In your copy of the data, omit the pictures and keep all else exactly as given.

Provided information:
=== Begin Enclosure ===

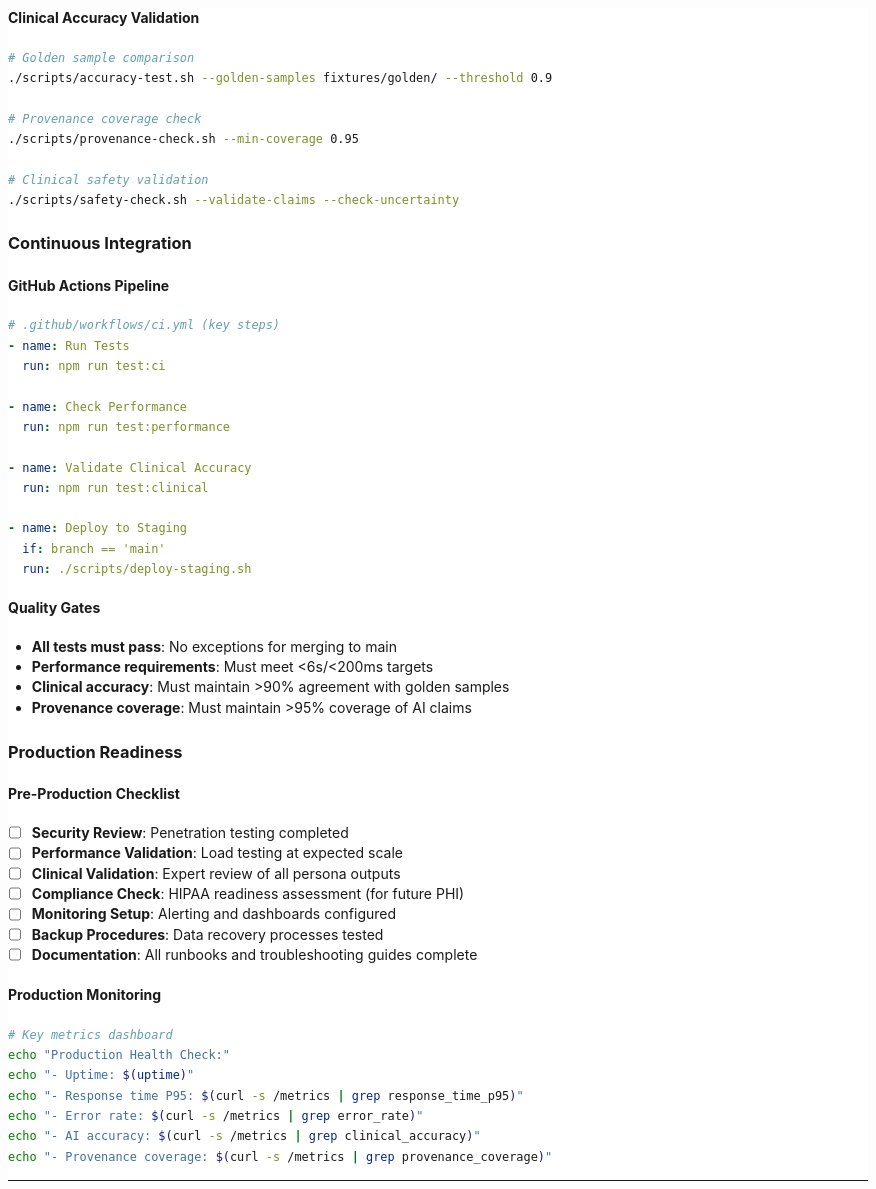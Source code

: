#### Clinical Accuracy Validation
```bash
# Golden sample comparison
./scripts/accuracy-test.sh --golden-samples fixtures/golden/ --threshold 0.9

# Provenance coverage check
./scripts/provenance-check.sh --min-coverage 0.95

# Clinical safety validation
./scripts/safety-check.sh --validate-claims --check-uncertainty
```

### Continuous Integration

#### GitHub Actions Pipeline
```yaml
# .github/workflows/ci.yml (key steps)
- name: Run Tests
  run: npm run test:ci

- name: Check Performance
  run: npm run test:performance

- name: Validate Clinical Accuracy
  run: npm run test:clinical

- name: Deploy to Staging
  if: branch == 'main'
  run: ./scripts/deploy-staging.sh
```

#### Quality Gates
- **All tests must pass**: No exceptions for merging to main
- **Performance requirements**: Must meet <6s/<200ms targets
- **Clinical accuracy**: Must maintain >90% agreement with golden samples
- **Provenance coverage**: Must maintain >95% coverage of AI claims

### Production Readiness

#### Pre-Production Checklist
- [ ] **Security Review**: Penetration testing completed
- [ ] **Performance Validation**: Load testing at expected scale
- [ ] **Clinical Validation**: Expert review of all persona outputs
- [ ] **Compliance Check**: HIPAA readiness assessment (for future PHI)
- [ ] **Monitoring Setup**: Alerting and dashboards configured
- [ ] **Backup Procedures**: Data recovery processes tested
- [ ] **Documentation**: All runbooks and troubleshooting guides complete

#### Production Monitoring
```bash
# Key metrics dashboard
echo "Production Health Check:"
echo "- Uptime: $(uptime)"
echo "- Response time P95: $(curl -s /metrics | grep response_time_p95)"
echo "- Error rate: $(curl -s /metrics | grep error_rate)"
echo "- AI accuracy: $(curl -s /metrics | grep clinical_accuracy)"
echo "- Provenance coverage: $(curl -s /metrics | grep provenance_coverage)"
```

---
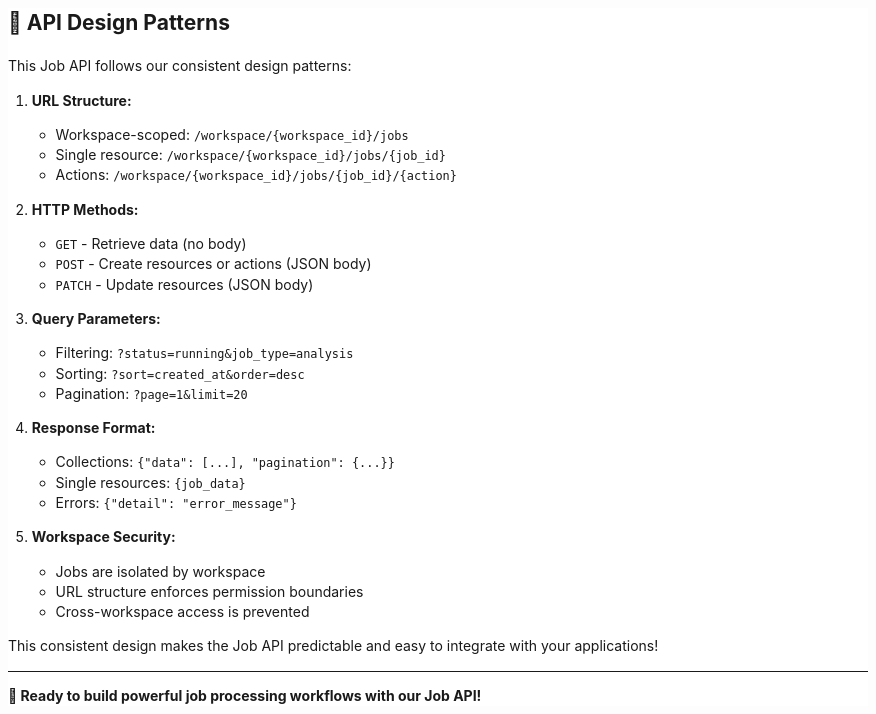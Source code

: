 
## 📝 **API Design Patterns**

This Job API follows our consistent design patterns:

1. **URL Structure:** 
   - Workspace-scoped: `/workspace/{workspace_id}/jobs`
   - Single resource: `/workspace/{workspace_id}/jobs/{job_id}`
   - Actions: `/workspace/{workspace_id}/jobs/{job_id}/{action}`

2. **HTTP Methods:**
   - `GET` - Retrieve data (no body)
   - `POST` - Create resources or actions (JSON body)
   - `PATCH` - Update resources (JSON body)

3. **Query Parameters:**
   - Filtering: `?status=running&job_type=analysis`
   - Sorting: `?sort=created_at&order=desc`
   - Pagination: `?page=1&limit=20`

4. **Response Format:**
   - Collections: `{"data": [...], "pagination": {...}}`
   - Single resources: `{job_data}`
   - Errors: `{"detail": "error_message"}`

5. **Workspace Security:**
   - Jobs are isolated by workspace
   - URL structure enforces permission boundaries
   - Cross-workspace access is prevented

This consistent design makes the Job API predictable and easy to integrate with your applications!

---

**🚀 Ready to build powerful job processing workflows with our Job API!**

=== End Enclosure ===

Task answer:
Source code

:#### Clinical Accuracy Validation
```bash
# Golden sample comparison
./scripts/accuracy-test.sh --golden-samples fixtures/golden/ --threshold 0.9

# Provenance coverage check
./scripts/provenance-check.sh --min-coverage 0.95

# Clinical safety validation
./scripts/safety-check.sh --validate-claims --check-uncertainty
```

### Continuous Integration

#### GitHub Actions Pipeline
```yaml
# .github/workflows/ci.yml (key steps)
- name: Run Tests
  run: npm run test:ci

- name: Check Performance
  run: npm run test:performance

- name: Validate Clinical Accuracy
  run: npm run test:clinical

- name: Deploy to Staging
  if: branch == 'main'
  run: ./scripts/deploy-staging.sh
```

#### Quality Gates
- **All tests must pass**: No exceptions for merging to main
- **Performance requirements**: Must meet <6s/<200ms targets
- **Clinical accuracy**: Must maintain >90% agreement with golden samples
- **Provenance coverage**: Must maintain >95% coverage of AI claims

### Production Readiness

#### Pre-Production Checklist
- [ ] **Security Review**: Penetration testing completed
- [ ] **Performance Validation**: Load testing at expected scale
- [ ] **Clinical Validation**: Expert review of all persona outputs
- [ ] **Compliance Check**: HIPAA readiness assessment (for future PHI)
- [ ] **Monitoring Setup**: Alerting and dashboards configured
- [ ] **Backup Procedures**: Data recovery processes tested
- [ ] **Documentation**: All runbooks and troubleshooting guides complete

#### Production Monitoring
```bash
# Key metrics dashboard
echo "Production Health Check:"
echo "- Uptime: $(uptime)"
echo "- Response time P95: $(curl -s /metrics | grep response_time_p95)"
echo "- Error rate: $(curl -s /metrics | grep error_rate)"
echo "- AI accuracy: $(curl -s /metrics | grep clinical_accuracy)"
echo "- Provenance coverage: $(curl -s /metrics | grep provenance_coverage)"
```

---
Source code

: 
## 📝 **API Design Patterns**

This Job API follows our consistent design patterns:

1. **URL Structure:** 
   - Workspace-scoped: `/workspace/{workspace_id}/jobs`
   - Single resource: `/workspace/{workspace_id}/jobs/{job_id}`
   - Actions: `/workspace/{workspace_id}/jobs/{job_id}/{action}`

2. **HTTP Methods:**
   - `GET` - Retrieve data (no body)
   - `POST` - Create resources or actions (JSON body)
   - `PATCH` - Update resources (JSON body)

3. **Query Parameters:**
   - Filtering: `?status=running&job_type=analysis`
   - Sorting: `?sort=created_at&order=desc`
   - Pagination: `?page=1&limit=20`

4. **Response Format:**
   - Collections: `{"data": [...], "pagination": {...}}`
   - Single resources: `{job_data}`
   - Errors: `{"detail": "error_message"}`

5. **Workspace Security:**
   - Jobs are isolated by workspace
   - URL structure enforces permission boundaries
   - Cross-workspace access is prevented

This consistent design makes the Job API predictable and easy to integrate with your applications!

---

**🚀 Ready to build powerful job processing workflows with our Job API!**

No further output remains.